Dolby Atmos: to channel

The latest technology developed by Dolby multichannel sound breaks radically with everything we know so far. Although delve into the workings of Atmos in another post that we are preparing, and publish later comes in handy to know that there are no more audio channels in this system. Dolby engineers wanted to halt the steady escalation in the number of channels that began with the arrival of stereo sound, and, incidentally, providing filmmakers the opportunity to decide freely in three dimensional space and the exact location of each one of the sounds of his films. And to do that, you had to “destroy” the channels.

Sound engineers who create soundtracks in Dolby Atmos channels do not work, do it with objects.

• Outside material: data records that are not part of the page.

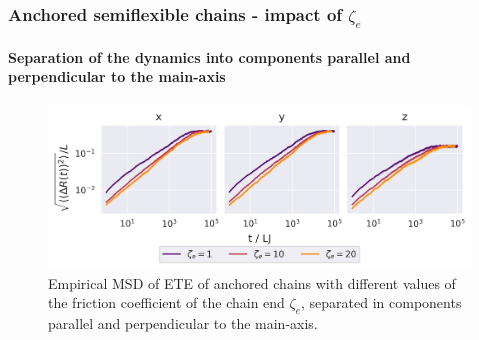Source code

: \documentclass[handout]{beamer}
\begin{document}
\begin{frame}
    \frametitle{Anchored semiflexible chains - impact of $\zeta_e$}
    \framesubtitle{Separation of the dynamics into components parallel and perpendicular to the main-axis}
    \begin{figure}[h]
        \includegraphics[width=11.2cm]{./14+15+16-exp-msd-dim-log.png}
        \caption{
        Empirical MSD of ETE of anchored chains with different values of the friction
        coefficient of the chain end $\zeta_e$, separated in components parallel and 
        perpendicular to the main-axis.
        }
    \end{figure}
\end{frame}
\end{document}
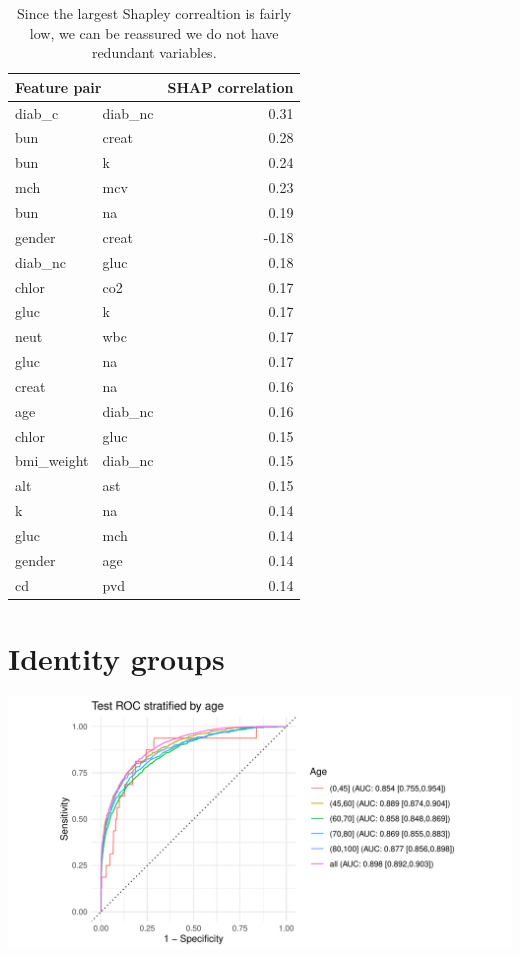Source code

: \documentclass[12pt]{article}
\begin{document}
\clearpage
\begin{table}[h]
\centering
\begin{tabular}{llr}
\toprule
\multicolumn{2}{l}{Feature pair} & SHAP correlation \\
\midrule
diab\_c & diab\_nc & 0.31 \\ 
bun & creat & 0.28 \\ 
bun & k & 0.24 \\ 
mch & mcv & 0.23 \\ 
bun & na & 0.19 \\ \addlinespace
gender & creat & -0.18 \\ 
diab\_nc & gluc & 0.18 \\ 
chlor & co2 & 0.17 \\ 
gluc & k & 0.17 \\ 
neut & wbc & 0.17 \\ \addlinespace
gluc & na & 0.17 \\ 
creat & na & 0.16 \\ 
age & diab\_nc & 0.16 \\ 
chlor & gluc & 0.15 \\ 
bmi\_weight & diab\_nc & 0.15 \\ \addlinespace
alt & ast & 0.15 \\ 
k & na & 0.14 \\ 
gluc & mch & 0.14 \\ 
gender & age & 0.14 \\ 
cd & pvd & 0.14 \\  
\bottomrule
\end{tabular}
\caption{Since the largest Shapley correaltion is fairly low, we can be reassured we do not have redundant variables.}
\end{table}


\clearpage
\section*{Identity groups}

\begin{center}
\includegraphics[width=\textwidth]{figures/roc_age.pdf}
\end{center}
\end{document}
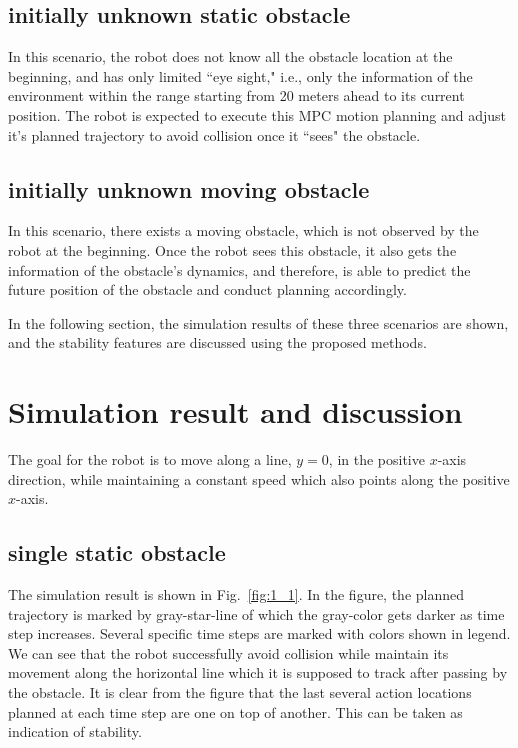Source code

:\subsection{initially unknown static obstacle}
In this scenario, the robot does not know all the obstacle location at the beginning, and has only limited ``eye sight," i.e., only the information of the environment within the range starting from 20 meters ahead to its current position. The robot is expected to execute this MPC motion planning and adjust it's planned trajectory to avoid collision once it ``sees" the obstacle.

\subsection{initially unknown moving obstacle}
In this scenario, there exists a moving obstacle, which is not observed by the robot at the beginning. Once the robot sees this obstacle, it also gets the information of the obstacle's dynamics, and therefore, is able to predict the future position of the obstacle and conduct planning accordingly. 

In the following section, the simulation results of these three scenarios are shown, and the stability features are discussed using the proposed methods.



\section{Simulation result and discussion}

The goal for the robot is to move along a line, $y=0$, in the positive $x$-axis direction, while maintaining a constant speed which also points along the positive $x$-axis. 
\subsection{single static obstacle}
The simulation result is shown in Fig.~\ref{fig:1_1}. In the figure, the planned trajectory is marked by gray-star-line of which the gray-color gets darker as time step increases. Several specific time steps are marked with colors shown in legend. We can see that the robot successfully avoid collision while maintain its movement along the horizontal line which it is supposed to track after passing by the obstacle. It is clear from the figure that the last several action locations planned at each time step are one on top of another. This can be taken as indication of stability.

We can imagine an object as a radio sound source so they do not have to worry about deciding what channel should sound every sound; only have to devote to move each object three-dimensional space of the theater, and Atmos processors transparently decide how to decompose each sound to give viewers the feeling that indeed from the point chosen by the engineers. For this to be possible, of course, must be installed on the theater’s speakers (some of them on the roof), but it is not essential to be a very high number. According to Dolby, Atmos is feasible even in rooms with only seven surround speakers (not counting those that are placed behind the screen).

Throughout the whole post we have seen how sound technologies made their way into the cinema later came to our homes. And with Atmos is happening the same. The first A / V receivers and speakers designed to allow us to enjoy this system in our living room are already coming to market. Movies with sound Atmos arrive in Blu-ray Disc format, and through streaming services. At first it seems that current BD readers will be able to extract the digital audio with this multi-channel sound, and new A / V receivers can decode it. The most interesting is probably that at home most of us can not install ceiling speakers, Dolby engineers have come up with speakers designed speakers not only in front but also at the top.

This way they are able to project sound well into the roof, and, taking advantage of the murals reflections (bouncing sound waves off the walls and ceiling), can generate a wider sound field, comparable on a small scale , which we provide cinemas with Dolby Atmos. But, as I have advance before, delve much more to this technology in another post that we are preparing. Meanwhile, if you fancy, you can check out the post they spend Atmos our colleagues at Engadget Smart Home . It’s worth a lot.